More than 150 men and women are participating in daily training before the start of wildfire season.
This year's Fire School includes U.S. Forest Service, Orange County Fire Authority, Cal Fire and local San Diego County agencies.
The training is designed to give young or seasoned firefighters the chance to experience what it is really like to take on wildfires.
“The uniqueness about the training is the fact that this is real world," said John Cook, Chief of Training with Camp Pendleton. "This isn’t a simulator, this is actual firefighters working in terrain. That is what they’re going to see when they go to these fires."
The training prepares firefighters to combat the fires aggressively. They also gain critical experience that can make all of the difference in an actual fire.

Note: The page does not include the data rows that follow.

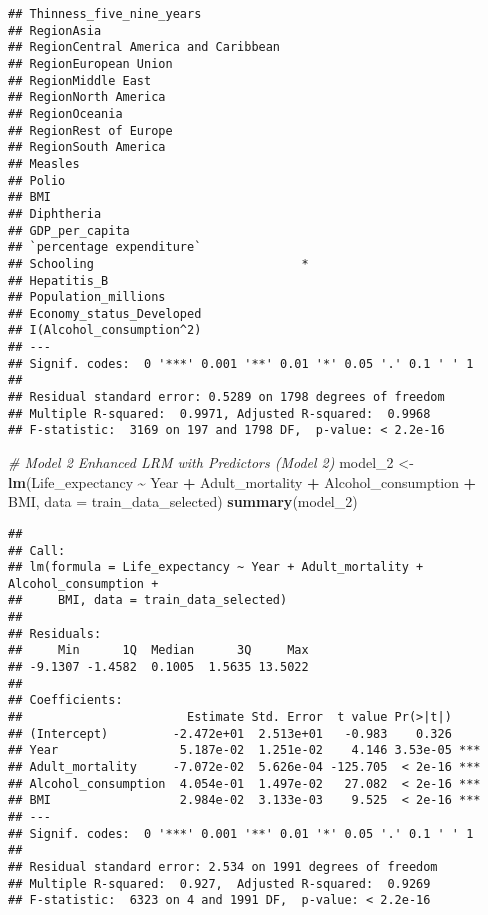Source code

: \documentclass[
]{article}
\newenvironment{Shaded}{\begin{snugshade}}{\end{snugshade}}
\newcommand{\AttributeTok}[1]{\textcolor[rgb]{0.13,0.29,0.53}{#1}}
\newcommand{\CommentTok}[1]{\textcolor[rgb]{0.56,0.35,0.01}{\textit{#1}}}
\newcommand{\FunctionTok}[1]{\textcolor[rgb]{0.13,0.29,0.53}{\textbf{#1}}}
\newcommand{\NormalTok}[1]{#1}
\newcommand{\OtherTok}[1]{\textcolor[rgb]{0.56,0.35,0.01}{#1}}
\newcommand{\SpecialCharTok}[1]{\textcolor[rgb]{0.81,0.36,0.00}{\textbf{#1}}}
\begin{document}
\begin{verbatim}
## Thinness_five_nine_years                 
## RegionAsia                               
## RegionCentral America and Caribbean      
## RegionEuropean Union                     
## RegionMiddle East                        
## RegionNorth America                      
## RegionOceania                            
## RegionRest of Europe                     
## RegionSouth America                      
## Measles                                  
## Polio                                    
## BMI                                      
## Diphtheria                               
## GDP_per_capita                           
## `percentage expenditure`                 
## Schooling                             *  
## Hepatitis_B                              
## Population_millions                      
## Economy_status_Developed                 
## I(Alcohol_consumption^2)                 
## ---
## Signif. codes:  0 '***' 0.001 '**' 0.01 '*' 0.05 '.' 0.1 ' ' 1
## 
## Residual standard error: 0.5289 on 1798 degrees of freedom
## Multiple R-squared:  0.9971, Adjusted R-squared:  0.9968 
## F-statistic:  3169 on 197 and 1798 DF,  p-value: < 2.2e-16
\end{verbatim}

\begin{Shaded}
\begin{Highlighting}[]
\CommentTok{\#  Model 2 Enhanced LRM with Predictors (Model 2)}
\NormalTok{model\_2 }\OtherTok{\textless{}{-}} \FunctionTok{lm}\NormalTok{(Life\_expectancy }\SpecialCharTok{\textasciitilde{}}\NormalTok{ Year }\SpecialCharTok{+}\NormalTok{ Adult\_mortality }\SpecialCharTok{+}\NormalTok{ Alcohol\_consumption }\SpecialCharTok{+}\NormalTok{ BMI, }\AttributeTok{data =}\NormalTok{ train\_data\_selected)}
\FunctionTok{summary}\NormalTok{(model\_2)}
\end{Highlighting}
\end{Shaded}

\begin{verbatim}
## 
## Call:
## lm(formula = Life_expectancy ~ Year + Adult_mortality + Alcohol_consumption + 
##     BMI, data = train_data_selected)
## 
## Residuals:
##     Min      1Q  Median      3Q     Max 
## -9.1307 -1.4582  0.1005  1.5635 13.5022 
## 
## Coefficients:
##                       Estimate Std. Error  t value Pr(>|t|)    
## (Intercept)         -2.472e+01  2.513e+01   -0.983    0.326    
## Year                 5.187e-02  1.251e-02    4.146 3.53e-05 ***
## Adult_mortality     -7.072e-02  5.626e-04 -125.705  < 2e-16 ***
## Alcohol_consumption  4.054e-01  1.497e-02   27.082  < 2e-16 ***
## BMI                  2.984e-02  3.133e-03    9.525  < 2e-16 ***
## ---
## Signif. codes:  0 '***' 0.001 '**' 0.01 '*' 0.05 '.' 0.1 ' ' 1
## 
## Residual standard error: 2.534 on 1991 degrees of freedom
## Multiple R-squared:  0.927,  Adjusted R-squared:  0.9269 
## F-statistic:  6323 on 4 and 1991 DF,  p-value: < 2.2e-16
\end{verbatim}
\end{document}
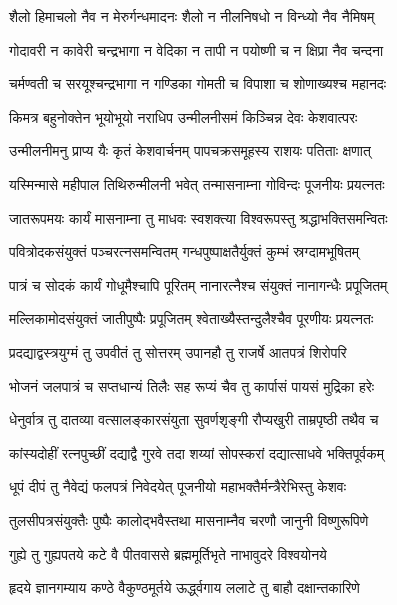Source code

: \twolineshloka
{शैलो हिमाचलो नैव न मेरुर्गन्धमादनः}
{शैलो न नीलनिषधो न विन्ध्यो नैव नैमिषम्}%

\twolineshloka
{गोदावरी न कावेरी चन्द्रभागा न वेदिका}
{न तापी न पयोष्णी च न क्षिप्रा नैव चन्दना}%

\twolineshloka
{चर्मण्वती च सरयूश्चन्द्रभागा न गण्डिका}
{गोमती च विपाशा च शोणाख्यश्च महानदः}%

\twolineshloka
{किमत्र बहुनोक्तेन भूयोभूयो नराधिप}
{उन्मीलनीसमं किञ्चिन्न देवः केशवात्परः}%

\twolineshloka
{उन्मीलनीमनु प्राप्य यैः कृतं केशवार्चनम्}
{पापचक्रसमूहस्य राशयः पतिताः क्षणात्}%

\twolineshloka
{यस्मिन्मासे महीपाल तिथिरुन्मीलनी भवेत्}
{तन्मासनाम्ना गोविन्दः पूजनीयः प्रयत्नतः}%

\twolineshloka
{जातरूपमयः कार्यं मासनाम्ना तु माधवः}
{स्वशक्त्या विश्वरूपस्तु श्रद्धाभक्तिसमन्वितः}%

\twolineshloka
{पवित्रोदकसंयुक्तं पञ्चरत्नसमन्वितम्}
{गन्धपुष्पाक्षतैर्युक्तं कुम्भं स्रग्दामभूषितम्}%

\twolineshloka
{पात्रं च सोदकं कार्यं गोधूमैश्चापि पूरितम्}
{नानारत्नैश्च संयुक्तं नानागन्धैः प्रपूजितम्}%

\twolineshloka
{मल्लिकामोदसंयुक्तं जातीपुष्पैः प्रपूजितम्}
{श्वेताख्यैस्तन्दुलैश्चैव पूरणीयः प्रयत्नतः}%

\twolineshloka
{प्रदद्याद्वस्त्रयुग्मं तु उपवीतं तु सोत्तरम्}
{उपानहौ तु राजर्षे आतपत्रं शिरोपरि}%

\twolineshloka
{भोजनं जलपात्रं च सप्तधान्यं तिलैः सह}
{रूप्यं चैव तु कार्पासं पायसं मुद्रिका हरेः}%

\twolineshloka
{धेनुर्वात्र तु दातव्या वत्सालङ्कारसंयुता}
{सुवर्णशृङ्गी रौप्यखुरी ताम्रपृष्ठी तथैव च}%

\twolineshloka
{कांस्यदोहीं रत्नपुच्छीं दद्याद्वै गुरवे तदा}
{शय्यां सोपस्करां दद्यात्साधवे भक्तिपूर्वकम्}%

\twolineshloka
{धूपं दीपं तु नैवेद्यं फलपत्रं निवेदयेत्}
{पूजनीयो महाभक्तैर्मन्त्रैरेभिस्तु केशवः}%

\twolineshloka
{तुलसीपत्रसंयुक्तैः पुष्पैः कालोद्भवैस्तथा}
{मासनाम्नैव चरणौ जानुनी विष्णुरूपिणे}%

\twolineshloka
{गुह्ये तु गुह्यपतये कटे वै पीतवाससे}
{ब्रह्ममूर्तिभृते नाभावुदरे विश्वयोनये}%

\twolineshloka
{हृदये ज्ञानगम्याय कण्ठे वैकुण्ठमूर्तये}
{ऊर्द्ध्वगाय ललाटे तु बाहौ दक्षान्तकारिणे}%

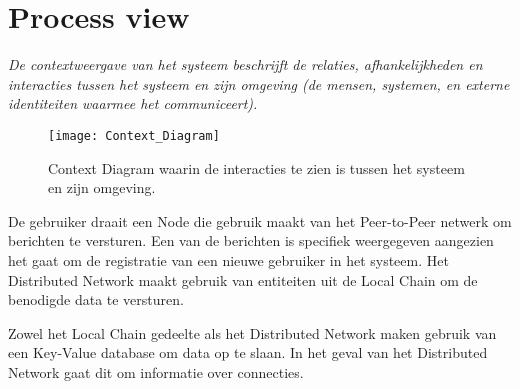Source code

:\section{Process view}

\textit{De contextweergave van het systeem beschrijft de relaties, afhankelijkheden en interacties tussen het systeem en zijn omgeving (de mensen, systemen, en externe identiteiten waarmee het communiceert).}

\begin{figure}[h]
  \centering
  \texttt{[image: Context\_Diagram]}
  \caption[Context Diagram] {
    Context Diagram waarin de interacties te zien is tussen het systeem en zijn omgeving.
  }
\end{figure}

De gebruiker draait een Node die gebruik maakt van het Peer-to-Peer netwerk om berichten te versturen. Een van de berichten is specifiek weergegeven aangezien het gaat om de registratie van een nieuwe gebruiker in het systeem. Het Distributed Network maakt gebruik van entiteiten uit de Local Chain om de benodigde data te versturen. 

Zowel het Local Chain gedeelte als het Distributed Network maken gebruik van een Key-Value database om data op te slaan. In het geval van het Distributed Network gaat dit om informatie over connecties.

Firefighters start their training by igniting controlled fires across three areas with different landscapes--a flat surface, hills and steep slopes. They then have to access the area, name the fire and then move in to control the flames and extinguish them. This is the exact process followed during real fires.
"I've been doing this for over 10 years so you kind of get used to it," said Camp Pendleton firefighter Jessie Lopez. "Once you see a lot of the fire out there, it's one of those things you get comfortable with it."
Camp Pendleton is the ideal location to burn small acres without posing a threat to property or people. It has been hosting the Fire School for over 35 years.